High speed chases still break out everywhere our heroes go, but ultimately, it always seems to come down to someone clickity-clacking on a keypad, zooming around with a mouse, or swiping the right motherboard. Nevertheless, the movie survives on the strength of its knowing sense of its own nuttiness (the best, craziest scene in the movie is a "top this!" moment smack in the middle brought on by some wicked hacking) but we're reaching the point of saturation.
Of all these people, dare I say that the only make-or-break name in the cast is Diesel. Vin Diesel is truly one of the gloriously weirdest movie stars of all time. He's a most formidably unique screen presence with almost zero range. With his steely eyes and doughboy demeanor, he could crack your jaw one moment and burst out sobbing the next. His very ethnicity is undecipherable, his voice in a register all its own.

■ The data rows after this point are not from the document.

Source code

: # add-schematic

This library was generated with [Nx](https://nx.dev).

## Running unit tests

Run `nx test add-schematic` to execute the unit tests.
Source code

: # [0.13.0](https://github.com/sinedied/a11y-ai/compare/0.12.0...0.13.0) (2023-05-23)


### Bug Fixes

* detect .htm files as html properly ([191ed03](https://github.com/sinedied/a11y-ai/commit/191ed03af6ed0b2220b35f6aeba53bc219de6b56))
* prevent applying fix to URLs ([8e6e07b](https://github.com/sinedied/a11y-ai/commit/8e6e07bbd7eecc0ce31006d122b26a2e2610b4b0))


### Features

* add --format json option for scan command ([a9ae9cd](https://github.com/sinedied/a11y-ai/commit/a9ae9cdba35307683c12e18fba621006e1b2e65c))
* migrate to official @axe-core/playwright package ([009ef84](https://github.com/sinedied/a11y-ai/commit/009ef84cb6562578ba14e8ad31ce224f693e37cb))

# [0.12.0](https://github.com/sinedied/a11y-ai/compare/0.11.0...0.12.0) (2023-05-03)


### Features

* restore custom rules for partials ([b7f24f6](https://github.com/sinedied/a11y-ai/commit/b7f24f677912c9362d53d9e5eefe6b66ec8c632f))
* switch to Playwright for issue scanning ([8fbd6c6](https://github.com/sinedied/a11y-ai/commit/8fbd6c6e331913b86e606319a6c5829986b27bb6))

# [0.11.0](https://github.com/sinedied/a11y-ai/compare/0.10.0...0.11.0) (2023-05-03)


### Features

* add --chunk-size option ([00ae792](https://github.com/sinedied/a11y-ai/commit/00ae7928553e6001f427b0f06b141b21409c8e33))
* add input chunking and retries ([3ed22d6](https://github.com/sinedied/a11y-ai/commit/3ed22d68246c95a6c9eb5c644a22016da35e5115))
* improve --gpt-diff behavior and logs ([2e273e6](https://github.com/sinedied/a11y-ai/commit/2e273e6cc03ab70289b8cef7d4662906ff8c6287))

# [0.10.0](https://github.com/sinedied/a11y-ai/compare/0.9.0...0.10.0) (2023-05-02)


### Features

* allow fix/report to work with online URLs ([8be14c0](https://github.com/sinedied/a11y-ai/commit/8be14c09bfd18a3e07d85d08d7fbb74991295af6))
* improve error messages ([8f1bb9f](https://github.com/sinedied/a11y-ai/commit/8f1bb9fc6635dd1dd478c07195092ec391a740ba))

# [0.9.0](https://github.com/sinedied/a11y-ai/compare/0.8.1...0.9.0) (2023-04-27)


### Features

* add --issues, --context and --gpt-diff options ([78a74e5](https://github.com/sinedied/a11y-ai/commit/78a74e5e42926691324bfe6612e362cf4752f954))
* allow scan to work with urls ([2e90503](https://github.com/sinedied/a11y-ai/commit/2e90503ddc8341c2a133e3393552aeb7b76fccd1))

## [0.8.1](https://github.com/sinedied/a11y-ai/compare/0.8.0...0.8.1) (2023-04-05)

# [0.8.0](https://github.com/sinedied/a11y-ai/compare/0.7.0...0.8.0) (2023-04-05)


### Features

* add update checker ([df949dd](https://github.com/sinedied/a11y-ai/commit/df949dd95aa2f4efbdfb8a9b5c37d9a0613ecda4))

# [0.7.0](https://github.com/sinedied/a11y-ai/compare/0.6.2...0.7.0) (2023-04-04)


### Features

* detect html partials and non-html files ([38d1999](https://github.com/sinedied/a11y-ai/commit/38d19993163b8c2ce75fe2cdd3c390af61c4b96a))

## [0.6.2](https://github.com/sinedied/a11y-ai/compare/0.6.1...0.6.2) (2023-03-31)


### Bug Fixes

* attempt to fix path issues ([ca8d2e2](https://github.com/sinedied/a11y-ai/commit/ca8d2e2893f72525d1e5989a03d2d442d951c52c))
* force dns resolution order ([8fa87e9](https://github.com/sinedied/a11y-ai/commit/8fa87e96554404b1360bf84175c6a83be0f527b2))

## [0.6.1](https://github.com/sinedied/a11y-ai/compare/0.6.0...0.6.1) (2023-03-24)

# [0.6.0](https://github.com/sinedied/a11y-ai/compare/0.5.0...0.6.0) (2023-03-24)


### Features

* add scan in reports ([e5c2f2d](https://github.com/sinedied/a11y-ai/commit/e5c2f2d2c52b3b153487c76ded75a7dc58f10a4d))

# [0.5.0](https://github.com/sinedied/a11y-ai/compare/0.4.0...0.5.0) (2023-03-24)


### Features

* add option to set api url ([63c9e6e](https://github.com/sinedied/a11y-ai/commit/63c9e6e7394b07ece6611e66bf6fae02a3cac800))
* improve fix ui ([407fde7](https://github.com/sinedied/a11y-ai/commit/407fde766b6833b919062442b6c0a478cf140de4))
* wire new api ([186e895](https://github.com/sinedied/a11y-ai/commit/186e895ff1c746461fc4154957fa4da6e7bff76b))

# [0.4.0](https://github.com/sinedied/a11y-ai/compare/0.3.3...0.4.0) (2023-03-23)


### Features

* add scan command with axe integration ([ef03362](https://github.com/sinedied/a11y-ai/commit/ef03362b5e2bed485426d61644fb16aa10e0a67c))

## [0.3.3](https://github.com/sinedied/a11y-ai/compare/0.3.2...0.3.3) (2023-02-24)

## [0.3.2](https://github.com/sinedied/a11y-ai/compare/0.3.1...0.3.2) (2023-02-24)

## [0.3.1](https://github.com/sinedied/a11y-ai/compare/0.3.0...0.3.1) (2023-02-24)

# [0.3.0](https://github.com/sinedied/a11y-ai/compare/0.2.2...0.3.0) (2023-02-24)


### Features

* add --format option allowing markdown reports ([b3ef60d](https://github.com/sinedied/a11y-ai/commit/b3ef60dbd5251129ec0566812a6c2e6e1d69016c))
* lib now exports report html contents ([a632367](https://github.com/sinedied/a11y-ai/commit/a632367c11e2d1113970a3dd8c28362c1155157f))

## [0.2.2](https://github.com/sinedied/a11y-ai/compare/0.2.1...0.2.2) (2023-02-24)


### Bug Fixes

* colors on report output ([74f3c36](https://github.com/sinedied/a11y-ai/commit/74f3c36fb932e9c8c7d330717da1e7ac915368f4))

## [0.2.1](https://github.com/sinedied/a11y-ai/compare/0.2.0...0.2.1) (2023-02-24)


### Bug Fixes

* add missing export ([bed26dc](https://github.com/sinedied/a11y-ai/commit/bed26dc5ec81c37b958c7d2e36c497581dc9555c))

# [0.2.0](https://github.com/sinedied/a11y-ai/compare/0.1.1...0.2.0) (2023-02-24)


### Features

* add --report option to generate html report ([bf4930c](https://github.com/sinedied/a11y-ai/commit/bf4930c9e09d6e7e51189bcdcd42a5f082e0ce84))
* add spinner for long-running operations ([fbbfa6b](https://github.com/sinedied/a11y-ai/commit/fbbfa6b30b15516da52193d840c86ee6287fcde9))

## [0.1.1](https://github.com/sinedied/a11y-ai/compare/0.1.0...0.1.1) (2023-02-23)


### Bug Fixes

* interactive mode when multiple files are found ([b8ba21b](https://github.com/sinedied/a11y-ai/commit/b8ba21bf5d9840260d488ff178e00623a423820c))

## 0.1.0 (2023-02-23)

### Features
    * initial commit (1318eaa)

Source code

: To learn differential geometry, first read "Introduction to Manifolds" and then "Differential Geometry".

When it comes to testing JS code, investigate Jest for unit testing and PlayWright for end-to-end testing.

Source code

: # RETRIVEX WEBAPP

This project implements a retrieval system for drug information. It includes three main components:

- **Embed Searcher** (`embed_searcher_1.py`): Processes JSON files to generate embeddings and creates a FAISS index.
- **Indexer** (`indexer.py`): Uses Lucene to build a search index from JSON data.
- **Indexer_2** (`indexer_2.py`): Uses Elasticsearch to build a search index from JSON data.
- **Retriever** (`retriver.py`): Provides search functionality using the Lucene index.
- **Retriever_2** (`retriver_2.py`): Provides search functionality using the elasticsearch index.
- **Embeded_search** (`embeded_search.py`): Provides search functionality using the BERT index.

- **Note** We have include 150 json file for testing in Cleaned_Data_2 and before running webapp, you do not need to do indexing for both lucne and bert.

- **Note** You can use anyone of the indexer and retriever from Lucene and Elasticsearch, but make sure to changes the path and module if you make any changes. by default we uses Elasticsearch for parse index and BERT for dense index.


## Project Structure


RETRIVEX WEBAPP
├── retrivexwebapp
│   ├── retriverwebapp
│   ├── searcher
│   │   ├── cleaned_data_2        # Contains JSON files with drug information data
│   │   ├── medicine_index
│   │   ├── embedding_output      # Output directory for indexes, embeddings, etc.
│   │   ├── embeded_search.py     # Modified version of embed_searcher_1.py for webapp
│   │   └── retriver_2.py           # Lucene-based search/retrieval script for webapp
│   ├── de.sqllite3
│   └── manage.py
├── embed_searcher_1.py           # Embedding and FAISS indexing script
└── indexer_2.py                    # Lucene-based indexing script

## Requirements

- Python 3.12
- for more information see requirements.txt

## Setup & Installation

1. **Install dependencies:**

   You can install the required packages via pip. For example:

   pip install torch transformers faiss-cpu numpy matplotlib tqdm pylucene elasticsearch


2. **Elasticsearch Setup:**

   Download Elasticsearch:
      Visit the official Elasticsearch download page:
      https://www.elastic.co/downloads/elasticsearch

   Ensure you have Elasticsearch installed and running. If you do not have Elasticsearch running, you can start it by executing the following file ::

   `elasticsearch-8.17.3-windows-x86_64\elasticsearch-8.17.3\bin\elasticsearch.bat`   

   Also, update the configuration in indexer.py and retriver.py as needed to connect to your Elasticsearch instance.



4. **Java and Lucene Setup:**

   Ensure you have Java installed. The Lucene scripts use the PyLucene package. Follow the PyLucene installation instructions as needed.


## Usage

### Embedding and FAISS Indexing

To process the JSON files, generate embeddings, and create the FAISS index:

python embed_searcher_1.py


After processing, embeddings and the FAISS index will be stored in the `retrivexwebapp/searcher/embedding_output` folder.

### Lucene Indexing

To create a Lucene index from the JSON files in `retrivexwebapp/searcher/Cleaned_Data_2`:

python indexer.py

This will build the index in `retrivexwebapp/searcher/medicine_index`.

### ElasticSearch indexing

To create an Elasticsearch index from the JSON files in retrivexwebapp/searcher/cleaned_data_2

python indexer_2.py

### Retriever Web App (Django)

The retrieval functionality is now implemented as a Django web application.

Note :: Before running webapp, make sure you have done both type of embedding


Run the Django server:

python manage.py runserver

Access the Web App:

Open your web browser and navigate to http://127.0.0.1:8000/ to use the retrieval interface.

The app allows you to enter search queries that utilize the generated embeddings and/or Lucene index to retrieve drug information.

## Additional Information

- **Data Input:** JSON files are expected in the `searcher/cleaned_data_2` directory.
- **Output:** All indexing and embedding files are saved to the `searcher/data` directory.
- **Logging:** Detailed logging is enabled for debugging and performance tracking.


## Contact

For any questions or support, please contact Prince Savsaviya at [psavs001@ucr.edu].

At this point, F&F is all we care to see him in. We don't want to see any more of Riddick, and we do not want to see him as Agent xXx. Remember that time he put on a bad wig and starred in a Sidney Lumet movie? Interesting. But no to that, as well. Yes, we'll take him voicing a talking tree in Guardians of the Galaxy. But when it comes to full-on Vin Diesel performance, it's basically Toretto or bust. Good thing for him that these movies absolutely need him, and Universal Studios needs these movies. And good thing for all parties that they've become enormous, surefire event pictures.
The reason for the Diesel/F&F synthesis is one that is as simple as the franchise itself needs to be: the Fast & Furious movies are, at their core, hard-hitting actioners on the surface with a tender center that's not afraid to reveal itself, sometimes simultaneously. They're big and loud and colorful and sometimes overcrowded, but doggonit, they're also the silly comic book soap opera we can't stop buying.
The lack of obvious self-irony may be too much for some critics and audience members, but the makers of these films know what they've got under the hood. As they won't let us forget, we don't abandon our family. No matter how crazy it is.